14 points par computerphilosopher 2025-08-04 | Aucun commentaire pour le moment. | Partager sur WhatsApp

📘 Les Éléments d’Euclide : pourquoi relire les mathématiques antiques

  • Le contenu des Éléments d’Euclide figure en partie dans les mathématiques du primaire et du secondaire, mais il a pratiquement été abandonné au lycée avec l’apparition de la géométrie analytique.
  • Pourtant, les Éléments se prêtent bien à une étude des mathématiques comme culture générale ou loisir, et ils ont longtemps été considérés comme une lecture essentielle de formation générale.
  • En démontrant rigoureusement même des faits qui semblent intuitivement évidents, ils permettent d’entraîner la pensée logique à partir de notions déjà connues.

📖 Plan de la série

  • Plutôt que de couvrir l’intégralité des Éléments, l’auteur prévoit de sélectionner et d’expliquer surtout les passages qu’il a trouvés intéressants.
  • L’accent sera mis moins sur l’ordre que sur la profondeur et le renforcement des explications.

📐 Structure des Éléments

  • Définitions : elles expliquent les termes de base (point, ligne, etc.), mais certains termes ne sont pas définis séparément → ils sont considérés comme des « termes non définis ».
  • Postulats et notions communes : ce sont des prémisses admises sans démonstration ; dans une perspective moderne, ils relèvent tous des axiomes.
  • Les postulats portent sur des objets géométriques.
  • Les notions communes sont des propositions abstraites applicables à l’ensemble des mathématiques.

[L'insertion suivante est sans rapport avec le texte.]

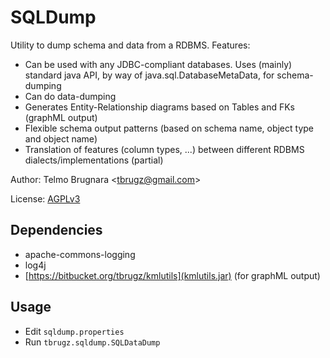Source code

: 
SQLDump
=======

Utility to dump schema and data from a RDBMS. Features:

- Can be used with any JDBC-compliant databases. Uses (mainly) standard java API, by way of java.sql.DatabaseMetaData, for schema-dumping
- Can do data-dumping
- Generates Entity-Relationship diagrams based on Tables and FKs (graphML output)
- Flexible schema output patterns (based on schema name, object type and object name)
- Translation of features (column types, ...) between different RDBMS dialects/implementations (partial)

Author: Telmo Brugnara <[tbrugz@gmail.com](tbrugz@gmail.com)>

License: [AGPLv3](http://www.gnu.org/licenses/agpl.html)


Dependencies
------------
- apache-commons-logging
- log4j
- [https://bitbucket.org/tbrugz/kmlutils](kmlutils.jar) (for graphML output)

Usage
-----
- Edit `sqldump.properties`
- Run `tbrugz.sqldump.SQLDataDump`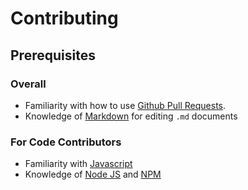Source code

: # Contributing

## Prerequisites

### Overall
* Familiarity with how to use [Github Pull Requests](https://help.github.com/articles/using-pull-requests/).
* Knowledge of [Markdown](https://help.github.com/articles/markdown-basics/) for editing `.md` documents

### For Code Contributors
* Familiarity with [Javascript](https://developer.mozilla.org/en-US/docs/Web/JavaScript)
* Knowledge of [Node JS](https://nodejs.org/documentation/) and [NPM](https://docs.npmjs.com/)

🔎 Qu’est-ce qu’une proposition ?

  • Une phrase qui peut être démontrée logiquement à partir des définitions, axiomes, etc.
  • Les méthodes de construction sont elles aussi considérées comme des propositions, et sont également démontrées en n’utilisant que les définitions et les axiomes.

📏 Proposition I.1 — Construction d’un triangle équilatéral

  • En partant du segment AB, on trace deux cercles de rayon AB ; si l’on appelle C leur point d’intersection, alors on relie AC et BC pour former le triangle équilatéral ABC.
  • D’après les définitions, axiomes et notions communes utilisés, on déduit que AC=AB, BC=AB, puis AC=BC, d’où AC=BC=AB.

⚠️ Critiques et discussion

  • L’hypothèse selon laquelle les deux cercles ont un point d’intersection ne figure pas dans les postulats explicitement énoncés.
  • Rien ne garantit non plus qu’il n’existe qu’un seul point d’intersection ; en réalité, il peut y en avoir deux.
  • Le fait que le triangle ABC soit une figure plane n’est pas non plus démontré logiquement.